▶ [ACTIVITY]: The answer should consist of every line in the material below that has the word "from".

=== Section Start ===

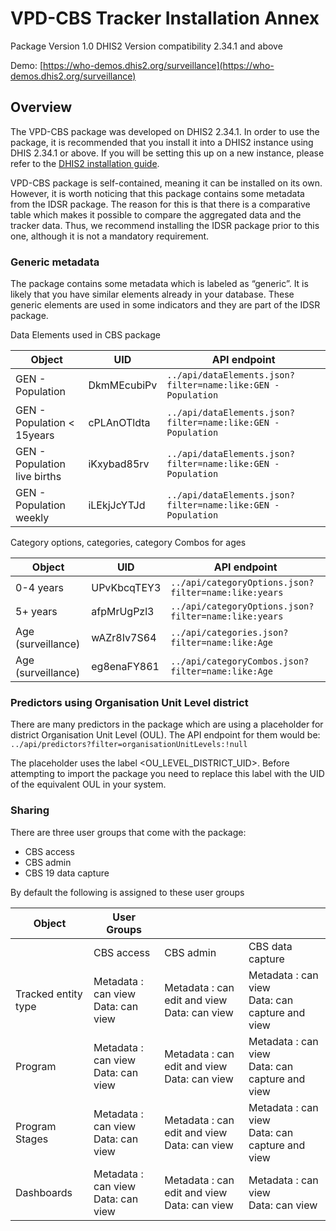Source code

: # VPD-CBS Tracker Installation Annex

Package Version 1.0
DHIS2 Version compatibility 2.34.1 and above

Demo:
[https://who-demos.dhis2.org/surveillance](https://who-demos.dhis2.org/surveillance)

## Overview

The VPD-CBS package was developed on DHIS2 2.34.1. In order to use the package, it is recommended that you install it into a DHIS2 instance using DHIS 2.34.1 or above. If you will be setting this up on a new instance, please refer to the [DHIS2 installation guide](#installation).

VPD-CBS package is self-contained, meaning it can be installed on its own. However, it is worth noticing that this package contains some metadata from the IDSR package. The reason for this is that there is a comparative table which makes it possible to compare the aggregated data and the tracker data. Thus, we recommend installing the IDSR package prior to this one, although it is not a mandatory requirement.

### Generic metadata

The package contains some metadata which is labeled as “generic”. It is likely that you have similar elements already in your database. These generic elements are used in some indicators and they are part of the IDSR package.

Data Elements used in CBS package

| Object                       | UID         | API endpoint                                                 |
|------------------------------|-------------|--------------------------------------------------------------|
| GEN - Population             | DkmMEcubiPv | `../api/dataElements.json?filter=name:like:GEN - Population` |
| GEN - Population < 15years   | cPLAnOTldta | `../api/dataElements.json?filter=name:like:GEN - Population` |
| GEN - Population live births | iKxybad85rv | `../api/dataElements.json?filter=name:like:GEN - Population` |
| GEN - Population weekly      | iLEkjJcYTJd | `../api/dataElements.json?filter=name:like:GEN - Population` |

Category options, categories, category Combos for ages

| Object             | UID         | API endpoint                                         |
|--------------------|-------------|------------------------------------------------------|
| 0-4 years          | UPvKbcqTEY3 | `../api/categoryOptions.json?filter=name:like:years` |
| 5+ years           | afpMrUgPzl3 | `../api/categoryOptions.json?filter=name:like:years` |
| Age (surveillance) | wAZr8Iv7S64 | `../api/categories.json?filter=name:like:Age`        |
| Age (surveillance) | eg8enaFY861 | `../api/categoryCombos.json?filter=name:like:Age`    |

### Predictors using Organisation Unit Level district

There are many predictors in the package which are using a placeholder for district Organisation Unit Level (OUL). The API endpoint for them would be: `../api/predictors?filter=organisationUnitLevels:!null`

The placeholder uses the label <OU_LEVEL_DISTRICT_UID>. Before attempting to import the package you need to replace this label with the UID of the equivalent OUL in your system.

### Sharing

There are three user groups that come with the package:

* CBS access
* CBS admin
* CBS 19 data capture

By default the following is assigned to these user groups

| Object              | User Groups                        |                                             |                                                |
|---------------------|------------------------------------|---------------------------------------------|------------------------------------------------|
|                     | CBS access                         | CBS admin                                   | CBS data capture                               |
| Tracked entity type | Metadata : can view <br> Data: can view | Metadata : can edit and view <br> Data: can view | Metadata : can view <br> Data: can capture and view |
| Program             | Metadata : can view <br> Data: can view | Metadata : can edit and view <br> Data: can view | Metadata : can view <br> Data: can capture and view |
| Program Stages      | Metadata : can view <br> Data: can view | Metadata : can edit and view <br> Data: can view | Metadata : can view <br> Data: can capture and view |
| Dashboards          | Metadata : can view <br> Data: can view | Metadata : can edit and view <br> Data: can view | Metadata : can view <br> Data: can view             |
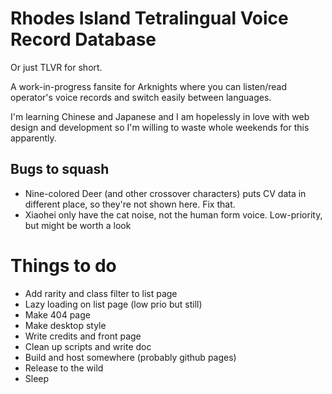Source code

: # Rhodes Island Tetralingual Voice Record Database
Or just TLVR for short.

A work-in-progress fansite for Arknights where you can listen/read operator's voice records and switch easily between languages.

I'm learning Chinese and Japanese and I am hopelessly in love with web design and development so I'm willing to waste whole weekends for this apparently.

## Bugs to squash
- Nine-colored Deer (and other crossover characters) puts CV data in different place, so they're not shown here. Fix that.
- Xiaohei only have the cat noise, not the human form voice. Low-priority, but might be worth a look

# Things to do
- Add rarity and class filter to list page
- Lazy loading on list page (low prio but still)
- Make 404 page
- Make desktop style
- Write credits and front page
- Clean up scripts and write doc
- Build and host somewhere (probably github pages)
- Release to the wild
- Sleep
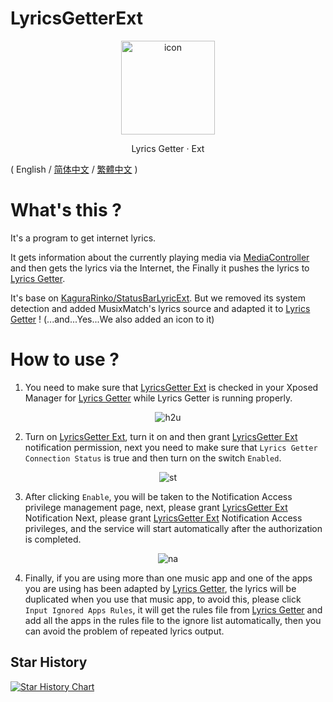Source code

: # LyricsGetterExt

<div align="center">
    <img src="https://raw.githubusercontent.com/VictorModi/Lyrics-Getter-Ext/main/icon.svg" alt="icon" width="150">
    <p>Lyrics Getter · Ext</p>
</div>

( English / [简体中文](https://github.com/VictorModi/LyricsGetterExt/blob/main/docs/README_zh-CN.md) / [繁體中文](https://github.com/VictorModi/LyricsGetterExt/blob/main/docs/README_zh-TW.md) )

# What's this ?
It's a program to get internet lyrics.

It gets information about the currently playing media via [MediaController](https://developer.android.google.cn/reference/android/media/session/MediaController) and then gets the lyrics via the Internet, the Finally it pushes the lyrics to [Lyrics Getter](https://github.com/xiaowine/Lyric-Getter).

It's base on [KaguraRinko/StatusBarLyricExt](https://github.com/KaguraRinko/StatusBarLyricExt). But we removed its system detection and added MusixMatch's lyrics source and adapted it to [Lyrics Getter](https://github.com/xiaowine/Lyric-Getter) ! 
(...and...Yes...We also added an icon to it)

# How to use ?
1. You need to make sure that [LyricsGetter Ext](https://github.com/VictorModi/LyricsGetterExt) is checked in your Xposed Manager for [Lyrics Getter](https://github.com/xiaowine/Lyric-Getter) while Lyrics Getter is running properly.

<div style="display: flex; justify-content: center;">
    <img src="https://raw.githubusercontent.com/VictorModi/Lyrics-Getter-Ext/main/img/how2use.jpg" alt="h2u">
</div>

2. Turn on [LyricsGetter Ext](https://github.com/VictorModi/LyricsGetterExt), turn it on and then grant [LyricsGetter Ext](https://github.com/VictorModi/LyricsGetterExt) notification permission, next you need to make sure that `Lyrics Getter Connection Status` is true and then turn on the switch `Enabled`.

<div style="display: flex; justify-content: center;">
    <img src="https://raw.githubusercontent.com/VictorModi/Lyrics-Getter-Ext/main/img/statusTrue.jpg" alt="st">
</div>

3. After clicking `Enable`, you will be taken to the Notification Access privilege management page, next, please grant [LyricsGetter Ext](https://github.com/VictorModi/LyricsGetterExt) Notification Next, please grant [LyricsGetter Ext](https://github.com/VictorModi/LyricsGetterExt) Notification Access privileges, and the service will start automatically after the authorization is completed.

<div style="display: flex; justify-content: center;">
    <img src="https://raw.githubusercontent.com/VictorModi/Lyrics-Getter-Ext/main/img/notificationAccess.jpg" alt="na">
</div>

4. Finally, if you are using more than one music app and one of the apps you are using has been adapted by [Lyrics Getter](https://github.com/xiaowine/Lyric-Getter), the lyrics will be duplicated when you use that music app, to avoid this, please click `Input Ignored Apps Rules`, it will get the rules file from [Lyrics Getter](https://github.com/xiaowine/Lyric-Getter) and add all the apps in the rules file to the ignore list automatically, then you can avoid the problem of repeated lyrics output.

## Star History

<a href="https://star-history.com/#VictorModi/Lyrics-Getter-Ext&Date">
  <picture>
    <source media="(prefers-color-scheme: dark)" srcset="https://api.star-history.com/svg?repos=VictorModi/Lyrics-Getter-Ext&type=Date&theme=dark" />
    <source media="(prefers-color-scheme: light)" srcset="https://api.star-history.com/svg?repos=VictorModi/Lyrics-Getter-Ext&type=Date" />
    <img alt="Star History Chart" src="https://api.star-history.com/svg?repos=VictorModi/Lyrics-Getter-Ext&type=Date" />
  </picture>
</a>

=== Section End ===

▶ [TASK OUTPUT]:
VPD-CBS package is self-contained, meaning it can be installed on its own. However, it is worth noticing that this package contains some metadata from the IDSR package. The reason for this is that there is a comparative table which makes it possible to compare the aggregated data and the tracker data. Thus, we recommend installing the IDSR package prior to this one, although it is not a mandatory requirement.
4. Finally, if you are using more than one music app and one of the apps you are using has been adapted by [Lyrics Getter](https://github.com/xiaowine/Lyric-Getter), the lyrics will be duplicated when you use that music app, to avoid this, please click `Input Ignored Apps Rules`, it will get the rules file from [Lyrics Getter](https://github.com/xiaowine/Lyric-Getter) and add all the apps in the rules file to the ignore list automatically, then you can avoid the problem of repeated lyrics output.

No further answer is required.